Be Wary of Chinese New Year Lucky Charms with Toxic Chemicals

A watchdog group for chemical safety and
zero waste has reminded consumers to be careful when buying lucky charms and
enhancers after finding some items laden with toxic chemicals.

In a bid to promote consumer awareness on hazardous chemicals in products, the
EcoWaste Coalition over the weekend bought 20 Chinese New Year good luck charms
and ornaments and had them screened for toxic metals using a portable
X-Ray-Fluorescence (XRF) device.

The samples, costing P20 to P250 each, were procured from specialty stores and
sidewalk vendors in Binondo and Quiapo, Manila. 

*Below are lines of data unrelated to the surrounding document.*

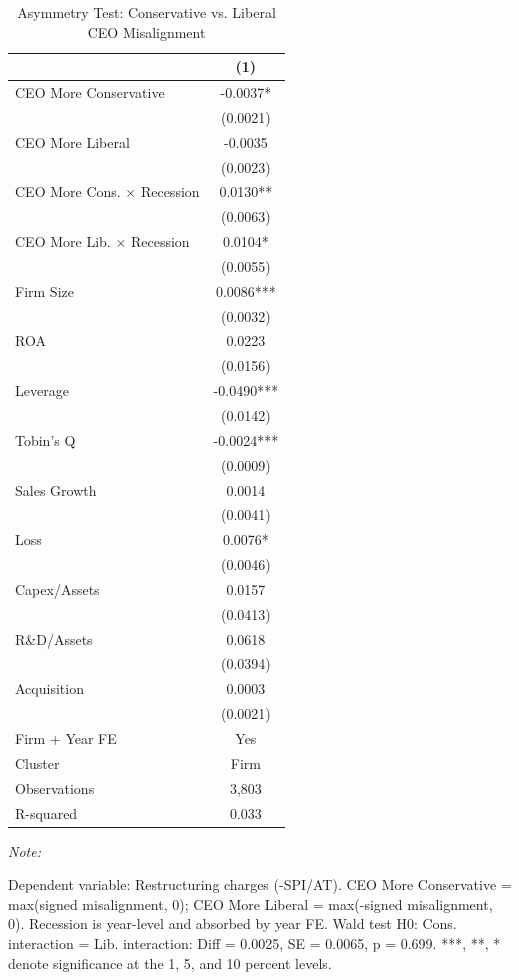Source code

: \documentclass[
  10pt,
]{article}
\begin{document}
\begin{table}[!h]
\centering
\caption{\label{tab:table7}Asymmetry Test: Conservative vs. Liberal CEO Misalignment}
\centering
\fontsize{9}{11}\selectfont
\begin{threeparttable}
\begin{tabular}[t]{lc}
\toprule
 & (1)\\
\midrule
CEO More Conservative & -0.0037*\\
 & \vphantom{1} (0.0021)\\
CEO More Liberal & -0.0035\\
 & (0.0023)\\
CEO More Cons. × Recession & 0.0130**\\
\addlinespace
 & (0.0063)\\
CEO More Lib. × Recession & 0.0104*\\
 & (0.0055)\\
Firm Size & 0.0086***\\
 & (0.0032)\\
\addlinespace
ROA & 0.0223\\
 & (0.0156)\\
Leverage & -0.0490***\\
 & (0.0142)\\
Tobin's Q & -0.0024***\\
\addlinespace
 & (0.0009)\\
Sales Growth & 0.0014\\
 & (0.0041)\\
Loss & 0.0076*\\
 & (0.0046)\\
\addlinespace
Capex/Assets & 0.0157\\
 & (0.0413)\\
R\&D/Assets & 0.0618\\
 & (0.0394)\\
Acquisition & 0.0003\\
\addlinespace
 & (0.0021)\\
\midrule
Firm + Year FE & Yes\\
Cluster & Firm\\
Observations & 3,803\\
R-squared & 0.033\\
\bottomrule
\end{tabular}
\begin{tablenotes}[para]
\item \textit{Note: } 
\item Dependent variable: Restructuring charges (-SPI/AT). CEO More Conservative = max(signed misalignment, 0); CEO More Liberal = max(-signed misalignment, 0). Recession is year-level and absorbed by year FE. Wald test H0: Cons. interaction = Lib. interaction: Diff = 0.0025, SE = 0.0065, p = 0.699. ***, **, * denote significance at the 1, 5, and 10 percent levels.
\end{tablenotes}
\end{threeparttable}
\end{table}
\end{document}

As per XRF screening, 13 of the 20 samples were found to contain elevated
quantities of lead, arsenic and chromium, 3 had high levels of antimony and 1
had excessive amount  of cadmium , the EcoWaste Coalition reported.

Arsenic, cadmium and lead are among the “top ten chemicals of major public
health concern” according to the World Health Organization (WHO).

“Exposure to these toxic metals has been associated with
a range of health issues from reproductive disorders, birth defects,
developmental delays, hormonal imbalances, heart ailments, neurological
problems to cancers,” said Thony Dizon, Coordinator of the EcoWaste Coalition’s
Project Protect.

“Lead exposure, in particular, has been linked to aggressive, delinquent and
destructive behavior,” said Dizon, citing studies connecting childhood lead
exposure to crime and violence later in life.

“Ironically, many Filipinos unsuspectingly buy such potentially dangerous lucky
charms and amulets for good health and for long, trouble-free life,” he

“None of the items analyzed had complete product labeling information, including
chemical information to warn buyers of possible chemical hazards,” he noted.

Dizon attributed the toxicity of most samples to the use of leaded paint,
particularly on the yellow coatings with lead exceeding the 90 parts per
million (ppm) limit for lead in paint and surface coatings under the US
Consumer Product Safety Improvement Act.

He noted that all the items with high levels of lead also
had high levels of arsenic and chromium.

“While not originally made for children’s use, it’s not improbable for lucky
charms and amulets to get into the hands of a curious kid who may bite, mouth
or even accidentally ingest the toxic items, some which, like the lucky coins,
are small enough to be swallowed,” he said.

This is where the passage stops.